# Securing TiVoweb...(OrenoSP moves to chargeable model)



## ptruman (Jan 8, 2003)

Most people I've read posts from regarding securing TiVoweb, seen to have been recommending OrenoSP - which lives here : http://hp.vector.co.jp/authors/VA027031/orenosp/

I got version 0.8.5 a few months ago, and it works ok (although I never got SSL tunelling to behave)

I went back yesterday, to check for new versions as I've rebuilt my PC....
It's been upgraded to 1.0.0 and now, if you want more than 3 reversed connections (i.e. access to TiVo + two other network faciltities) then they want $500 US!

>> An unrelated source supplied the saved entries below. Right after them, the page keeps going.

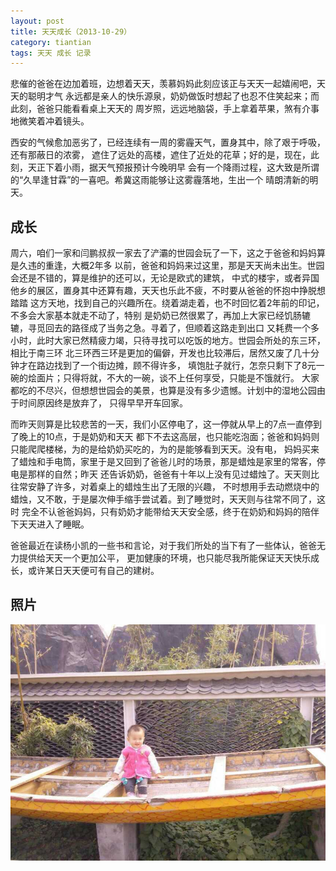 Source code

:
 ```yaml
---
layout: post
title: 天天成长（2013-10-29）
category: tiantian
tags: 天天 成长 记录
---
```


悲催的爸爸在边加着班，边想着天天，羡慕妈妈此刻应该正与天天一起嬉闹吧，天天的聪明才气
永远都是亲人的快乐源泉，奶奶做饭时想起了也忍不住笑起来；而此刻，爸爸只能看看桌上天天的
周岁照，远远地脑袋，手上拿着苹果，煞有介事地微笑着冲着镜头。

西安的气候愈加恶劣了，已经连续有一周的雾霾天气，置身其中，除了艰于呼吸，还有那蔽日的浓雾，
遮住了远处的高楼，遮住了近处的花草；好的是，现在，此刻，天正下着小雨，据天气预报预计今晚明早
会有一个降雨过程，这大致是所谓的“久旱逢甘霖”的一喜吧。希冀这雨能够让这雾霾落地，生出一个
晴朗清新的明天。

## 成长

周六，咱们一家和闫鹏叔叔一家去了浐灞的世园会玩了一下，这之于爸爸和妈妈算是久违的重逢，大概2年多
以前，爸爸和妈妈来过这里，那是天天尚未出生。世园会还是不错的，算是维护的还可以，无论是欧式的建筑，
中式的楼宇，或者异国他乡的展区，置身其中还算有趣，天天也乐此不疲，不时要从爸爸的怀抱中挣脱想踏踏
这方天地，找到自己的兴趣所在。绕着湖走着，也不时回忆着2年前的印记，不多会大家基本就走不动了，特别
是奶奶已然很累了，再加上大家已经饥肠辘辘，寻觅回去的路径成了当务之急。寻着了，但顺着这路走到出口
又耗费一个多小时，此时大家已然精疲力竭，只待寻找可以吃饭的地方。世园会所处的东三环，相比于南三环
北三环西三环是更加的偏僻，开发也比较滞后，居然又废了几十分钟才在路边找到了一个街边摊，顾不得许多，
填饱肚子就行，怎奈只剩下了8元一碗的烩面片；只得将就，不大的一碗，谈不上任何享受，只能是不饿就行。
大家都吃的不尽兴，但想想世园会的美景，也算是没有多少遗憾。计划中的湿地公园由于时间原因终是放弃了，
只得早早开车回家。

而昨天则算是比较悲苦的一天，我们小区停电了，这一停就从早上的7点一直停到了晚上的10点，于是奶奶和天天
都下不去这高层，也只能吃泡面；爸爸和妈妈则只能爬爬楼梯，为的是给奶奶买吃的，为的是能够看到天天。没有电，
妈妈买来了蜡烛和手电筒，家里于是又回到了爸爸儿时的场景，那是蜡烛是家里的常客，停电是那样的自然；昨天
还告诉奶奶，爸爸有十年以上没有见过蜡烛了。天天则比往常安静了许多，对着桌上的蜡烛生出了无限的兴趣，
不时想用手去动燃烧中的蜡烛，又不敢，于是屡次伸手缩手尝试着。到了睡觉时，天天则与往常不同了，这时
完全不认爸爸妈妈，只有奶奶才能带给天天安全感，终于在奶奶和妈妈的陪伴下天天进入了睡眠。

爸爸最近在读杨小凯的一些书和言论，对于我们所处的当下有了一些体认，爸爸无力提供给天天一个更加公平，
更加健康的环境，也只能尽我所能保证天天快乐成长，或许某日天天便可有自己的建树。

## 照片

![tiantian](/assets/images/tiantian20131029.jpg)
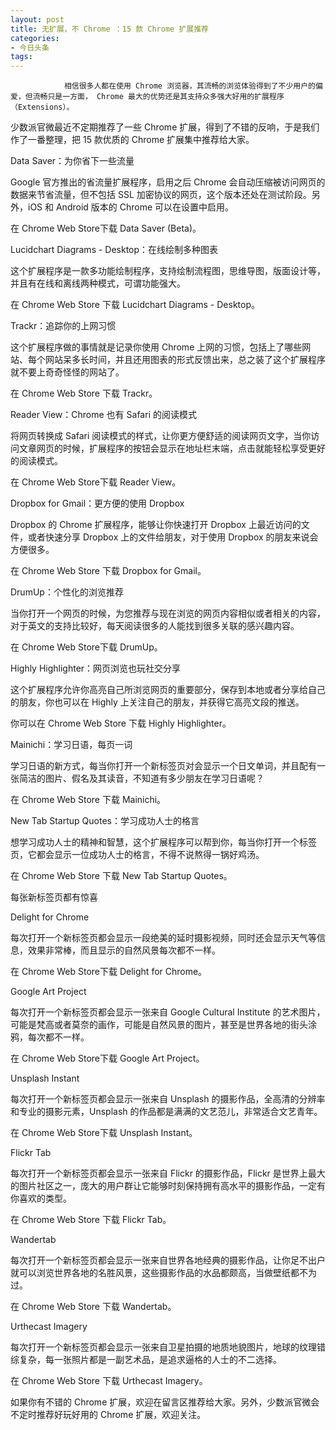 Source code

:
 ```yaml
---
layout: post
title: 无扩展，不 Chrome ：15 款 Chrome 扩展推荐
categories:
- 今日头条
tags:
---
```

				相信很多人都在使用 Chrome 浏览器，其流畅的浏览体验得到了不少用户的偏爱，但流畅只是一方面， Chrome 最大的优势还是其支持众多强大好用的扩展程序（Extensions）。

少数派官微最近不定期推荐了一些 Chrome 扩展，得到了不错的反响，于是我们作了一番整理，把 15 款优质的 Chrome 扩展集中推荐给大家。



Data Saver：为你省下一些流量

Google 官方推出的省流量扩展程序，启用之后 Chrome 会自动压缩被访问网页的数据来节省流量，但不包括 SSL 加密协议的网页，这个版本还处在测试阶段。另外，iOS 和 Android 版本的 Chrome 可以在设置中启用。

在 Chrome Web Store下载 Data Saver (Beta)。





Lucidchart Diagrams - Desktop：在线绘制多种图表

这个扩展程序是一款多功能绘制程序，支持绘制流程图，思维导图，版面设计等，并且有在线和离线两种模式，可谓功能强大。

在 Chrome Web Store 下载 Lucidchart Diagrams - Desktop。





Trackr：追踪你的上网习惯

这个扩展程序做的事情就是记录你使用 Chrome 上网的习惯，包括上了哪些网站、每个网站呆多长时间，并且还用图表的形式反馈出来，总之装了这个扩展程序就不要上奇奇怪怪的网站了。

在 Chrome Web Store 下载 Trackr。





Reader View：Chrome 也有 Safari 的阅读模式

将网页转换成 Safari 阅读模式的样式，让你更方便舒适的阅读网页文字，当你访问文章网页的时候，扩展程序的按钮会显示在地址栏末端，点击就能轻松享受更好的阅读模式。

在 Chrome Web Store下载 Reader View。





Dropbox for Gmail：更方便的使用 Dropbox

Dropbox 的 Chrome 扩展程序，能够让你快速打开 Dropbox 上最近访问的文件，或者快速分享 Dropbox 上的文件给朋友，对于使用 Dropbox 的朋友来说会方便很多。

在 Chrome Web Store 下载 Dropbox for Gmail。





DrumUp：个性化的浏览推荐

当你打开一个网页的时候，为您推荐与现在浏览的网页内容相似或者相关的内容，对于英文的支持比较好，每天阅读很多的人能找到很多关联的感兴趣内容。

在 Chrome Web Store下载 DrumUp。





Highly Highlighter：网页浏览也玩社交分享

这个扩展程序允许你高亮自己所浏览网页的重要部分，保存到本地或者分享给自己的朋友，你也可以在 Highly 上关注自己的朋友，并获得它高亮文段的推送。

你可以在 Chrome Web Store 下载 Highly Highlighter。





Mainichi：学习日语，每页一词

学习日语的新方式，每当你打开一个新标签页对会显示一个日文单词，并且配有一张简洁的图片、假名及其读音，不知道有多少朋友在学习日语呢？

在 Chrome Web Store 下载 Mainichi。





New Tab Startup Quotes：学习成功人士的格言

想学习成功人士的精神和智慧，这个扩展程序可以帮到你，每当你打开一个标签页，它都会显示一位成功人士的格言，不得不说熬得一锅好鸡汤。

在 Chrome Web Store 下载 New Tab Startup Quotes。





每张新标签页都有惊喜

Delight for Chrome

每次打开一个新标签页都会显示一段绝美的延时摄影视频，同时还会显示天气等信息，效果非常棒，而且显示的自然风景每次都不一样。

在 Chrome Web Store下载 Delight for Chrome。





Google Art Project

每次打开一个新标签页都会显示一张来自 Google Cultural Institute 的艺术图片，可能是梵高或者莫奈的画作，可能是自然风景的图片，甚至是世界各地的街头涂鸦，每次都不一样。

在 Chrome Web Store下载 Google Art Project。





Unsplash Instant

每次打开一个新标签页都会显示一张来自 Unsplash 的摄影作品，全高清的分辨率和专业的摄影元素，Unsplash 的作品都是满满的文艺范儿，非常适合文艺青年。

在 Chrome Web Store下载 Unsplash Instant。





Flickr Tab

每次打开一个新标签页都会显示一张来自 Flickr 的摄影作品，Flickr 是世界上最大的图片社区之一，庞大的用户群让它能够时刻保持拥有高水平的摄影作品，一定有你喜欢的类型。

在 Chrome Web Store 下载 Flickr Tab。





Wandertab

每次打开一个新标签页都会显示一张来自世界各地经典的摄影作品，让你足不出户就可以浏览世界各地的名胜风景，这些摄影作品的水品都颇高，当做壁纸都不为过。

在 Chrome Web Store 下载 Wandertab。





Urthecast Imagery

每次打开一个新标签页都会显示一张来自卫星拍摄的地质地貌图片，地球的纹理错综复杂，每一张照片都是一副艺术品，是追求逼格的人士的不二选择。

在 Chrome Web Store 下载 Urthecast Imagery。



如果你有不错的 Chrome 扩展，欢迎在留言区推荐给大家。另外，少数派官微会不定时推荐好玩好用的 Chrome 扩展，欢迎关注。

http://www.orenosv.com for details.

I cannot find 0.8.5 on the web anymore (the "older versions" link on the first link above has removed it), but I do still have it if anyone wants it....


----------



## -MC- (Dec 9, 2005)

Hi ptruman,

Ive been searching around for the last free version of OrenoSP (0.8.5) and came across your thread 



Sorry to bother you but I wondered if I could take you up on your offer and let me have a copy of 0.8.5  

I have had OrenoSp running, but it was only the 30 day free trial period of the new version which, as you know is quite expensive 

Best regards

-MC-


----------



## Fred Smith (Oct 5, 2002)

FYI,

038 and 084 are here:

http://www.tivocommunity.com/tivo-vb/showthread.php?t=281525&highlight=orenosp


----------